6. Outputting cup segmentation result by using Seg-ResNet network

The parameters of the view cup segmentation network are set as follows: and optimizing training by adopting a random gradient descent algorithm with momentum, wherein the momentum value is 0.95, the learning rate is set to be 0.001, and the epoch value is 12.

The test image is input into the network and the final segmentation result of the optic cup is obtained as shown in fig. 5.

The image recognition method based on deep learning is used for cup segmentation, and the deep learning algorithm is adopted to train and analyze the color fundus image data, so that cup segmentation as accurate as possible can be realized. The technology is applied to medicine, and the intelligent diagnosis of ophthalmic diseases is greatly facilitated.

Finally, it should be noted that: although the present invention has been described in detail with reference to the foregoing embodiments, it will be apparent to those skilled in the art that changes may be made in the embodiments and/or equivalents thereof without departing from the spirit and scope of the invention. All within the spirit and principles of the present invention. Any modifications, equivalents and the like which are made are intended to be included within the scope of the present invention.

Claims

1. The color fundus image cup segmentation method based on deep learning comprises the following steps:

(1) inputting a fundus image, and extracting a region-of-interest video area as a cup segmentation area;

(2) performing cup segmentation on the video area;

(3) optimizing a residual error structure;

(4) adjusting the response value of each characteristic channel by adopting a channel weighting structure;

(5) fusing the high-level features with the bottom-level features;

(6) and outputting the cup segmentation result by using a Seg-ResNet network.

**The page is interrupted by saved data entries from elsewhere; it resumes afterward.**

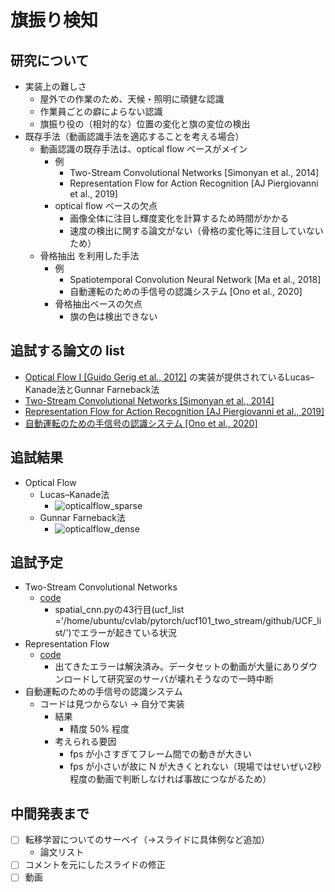 # 旗振り検知
## 研究について
- 実装上の難しさ
    - 屋外での作業のため、天候・照明に頑健な認識
    - 作業員ごとの癖によらない認識
    - 旗振り役の（相対的な）位置の変化と旗の変位の検出
- 既存手法（動画認識手法を適応することを考える場合）
    - 動画認識の既存手法は、optical flow ベースがメイン
        - 例
            - Two-Stream Convolutional Networks [Simonyan et al., 2014]
            - Representation Flow for Action Recognition [AJ Piergiovanni et al., 2019]
        - optical flow ベースの欠点
            - 画像全体に注目し輝度変化を計算するため時間がかかる
            - 速度の検出に関する論文がない（骨格の変化等に注目していないため）
    - 骨格抽出 を利用した手法
        - 例
            - Spatiotemporal Convolution Neural Network [Ma et al., 2018]
            - 自動運転のための手信号の認識システム [Ono et al., 2020]
        - 骨格抽出ベースの欠点
            - 旗の色は検出できない
## 追試する論文の list
- [Optical Flow I [Guido Gerig et al., 2012]](http://www.sci.utah.edu/%7Egerig/CS6320-S2013/Materials/CS6320-CV-S2012-OpticalFlow-I.pdf) の実装が提供されているLucas–Kanade法とGunnar Farneback法
- [Two-Stream Convolutional Networks [Simonyan et al., 2014]](https://papers.nips.cc/paper/2014/file/00ec53c4682d36f5c4359f4ae7bd7ba1-Paper.pdf)
- [Representation Flow for Action Recognition [AJ Piergiovanni et al., 2019]](https://openaccess.thecvf.com/content_CVPR_2019/papers/Piergiovanni_Representation_Flow_for_Action_Recognition_CVPR_2019_paper.pdf)
- [自動運転のための手信号の認識システム [Ono et al., 2020]](https://https://www.jstage.jst.go.jp/article/seisankenkyu/72/2/72_195/_pdf)
## 追試結果
- Optical Flow
    - Lucas–Kanade法
        - ![opticalflow_sparse](https://user-images.githubusercontent.com/71982294/115234390-f170ef80-a153-11eb-889f-02e54be14915.jpg)
    - Gunnar Farneback法
        - ![opticalflow_dense](https://user-images.githubusercontent.com/71982294/115234602-3137d700-a154-11eb-9af7-dadba0430502.jpg)
## 追試予定
- Two-Stream Convolutional Networks
    - [code](https://github.com/jeffreyyihuang/two-stream-action-recognition/blob/master/spatial_cnn.py)
        - spatial_cnn.pyの43行目(ucf_list ='/home/ubuntu/cvlab/pytorch/ucf101_two_stream/github/UCF_list/')でエラーが起きている状況
- Representation Flow
    - [code](https://github.com/piergiaj/representation-flow-cvpr19)
        - 出てきたエラーは解決済み。データセットの動画が大量にありダウンロードして研究室のサーバが壊れそうなので一時中断
- 自動運転のための手信号の認識システム
    - コードは見つからない → 自分で実装
        - 結果
            - 精度 50% 程度
        - 考えられる要因
            - fps が小さすぎてフレーム間での動きが大きい
            - fps が小さいが故に N が大きくとれない（現場ではせいぜい2秒程度の動画で判断しなければ事故につながるため） 
## 中間発表まで
- [ ] 転移学習についてのサーベイ（→スライドに具体例など追加）
    - 論文リスト
- [ ] コメントを元にしたスライドの修正
- [ ] 動画
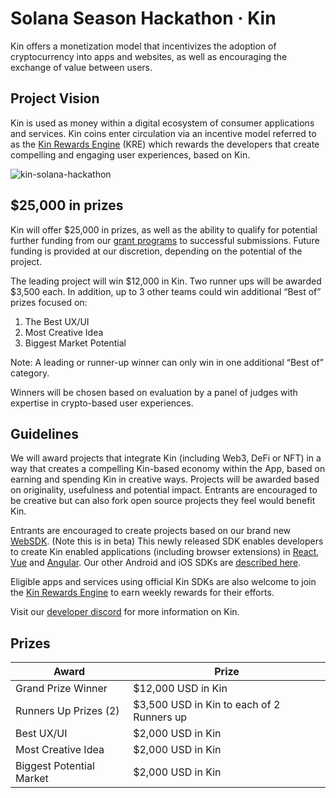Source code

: 
# Solana Season Hackathon · Kin

Kin offers a monetization model that incentivizes the adoption of cryptocurrency into apps and websites, as well as encouraging the exchange of value between users.

## Project Vision

Kin is used as money within a digital ecosystem of consumer applications and services. Kin coins enter circulation via an incentive model referred to as the [Kin Rewards Engine](https://github.com/kinecosystem/rewards-engine/blob/master/current-KRE.md) (KRE) which rewards the developers that create compelling and engaging user experiences, based on Kin.

![kin-solana-hackathon](https://lh3.googleusercontent.com/TMgelWO61HEl_91Z1XZjH-TScXzCp_zp_0nUjNT6t4S1wDI2oVNxxUsATRgwWCvGD4ENsdOf_EruK-qcWGz7hvJfgjlJx-iVIiIW7piOeek38z37q4XNh1TN2wmI3Dp3tqme2z6O)

## $25,000 in prizes

Kin will offer $25,000 in prizes, as well as the ability to qualify for potential further funding from our [grant programs](https://kin.org/catalyst-fund/) to successful submissions. Future funding is provided at our discretion, depending on the potential of the project.

  

The leading project will win $12,000 in Kin. Two runner ups will be awarded $3,500 each. In addition, up to 3 other teams could win additional “Best of” prizes focused on:
 1. The Best UX/UI
 2. Most Creative Idea
 3. Biggest Market Potential

 Note: A leading or runner-up winner can only win in one additional “Best of” category.

  Winners will be chosen based on evaluation by a panel of judges with expertise in crypto-based user experiences.

## Guidelines

We will award projects that integrate Kin (including Web3, DeFi or NFT) in a way that creates a compelling Kin-based economy within the App, based on earning and spending Kin in creative ways. Projects will be awarded based on originality, usefulness and potential impact. Entrants are encouraged to be creative but can also fork open source projects they feel would benefit Kin.

  

Entrants are encouraged to create projects based on our brand new [WebSDK](https://github.com/kin-sdk/kin-sdk-web). (Note this is in beta) This newly released SDK enables developers to create Kin enabled applications (including browser extensions) in [React](https://github.com/kin-sdk/kin-sdk-demo-react), [Vue](https://github.com/kin-sdk/kin-sdk-demo-vue) and [Angular](https://github.com/kin-sdk/kin-sdk-demo-angular). Our other Android and iOS SDKs are [described here](https://kintegrate.dev/).

Eligible apps and services using official Kin SDKs are also welcome to join the [Kin Rewards Engine](https://kin.org/kin-rewards-engine/) to earn weekly rewards for their efforts.

  

Visit our [developer discord](https://discord.gg/urqVCnNy4G) for more information on Kin.

## Prizes
**Award**|**Prize**
-----|-----
Grand Prize Winner|$12,000 USD in Kin
Runners Up Prizes (2)|$3,500 USD in Kin to each of 2 Runners up
Best UX/UI|$2,000 USD in Kin
Most Creative Idea|$2,000 USD in Kin
Biggest Potential Market|$2,000 USD in Kin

2. The method of claim 1, wherein in step (3), ResNet based network is used to optimize residual block computation, and 1 x 1+3 x 3+1 x 1 tri-layer convolution is used to replace 3 x 3 bi-layer convolution, with dimensionality reduction computation being first performed under one 1 x 1 convolution filter, optimizing the middle 3 x 3 convolution layer in the structure, and dimensionality reduction being finally performed by another 1 x 1 convolution filter.

3. The method according to claim 1, wherein in step (4), a channel weighting structure is adopted to adjust the response value of each feature channel, the compression stage compresses the two-dimensional feature map output by each layer to one dimension by using global average pooling, and the one-dimensional features obtained by compression reflect global receptive field information of the input feature channels; in the excitation stage, learnable weights are generated for the compressed characteristic channels, and the nonlinear modeling is performed on the correlation among the characteristic channels through excitation explicit mode; the obtained output weight represents the importance degree of each characteristic channel after compression and excitation in the steps, a group of characteristics are directly output after network convolution in the weighting stage, and then the weight obtained by excitation is weighted to the directly output characteristics channel by channel through multiplication, so that the original characteristic channel is reweighed.

4. The method of claim 1, wherein in step (5), the high-level features are fused with the low-level features, the high-dimensional feature map in the encoding stage is reduced in dimension by using a1 x 1 convolution, the dimension is reduced to the same dimension as the feature map in the decoding stage for the fusion operation, the fusion is followed by reducing the dimension of the feature map by using a1 x 1 convolution kernel, and the feature fusion is then performed on the low-level feature map with the same dimension in the same manner as described above.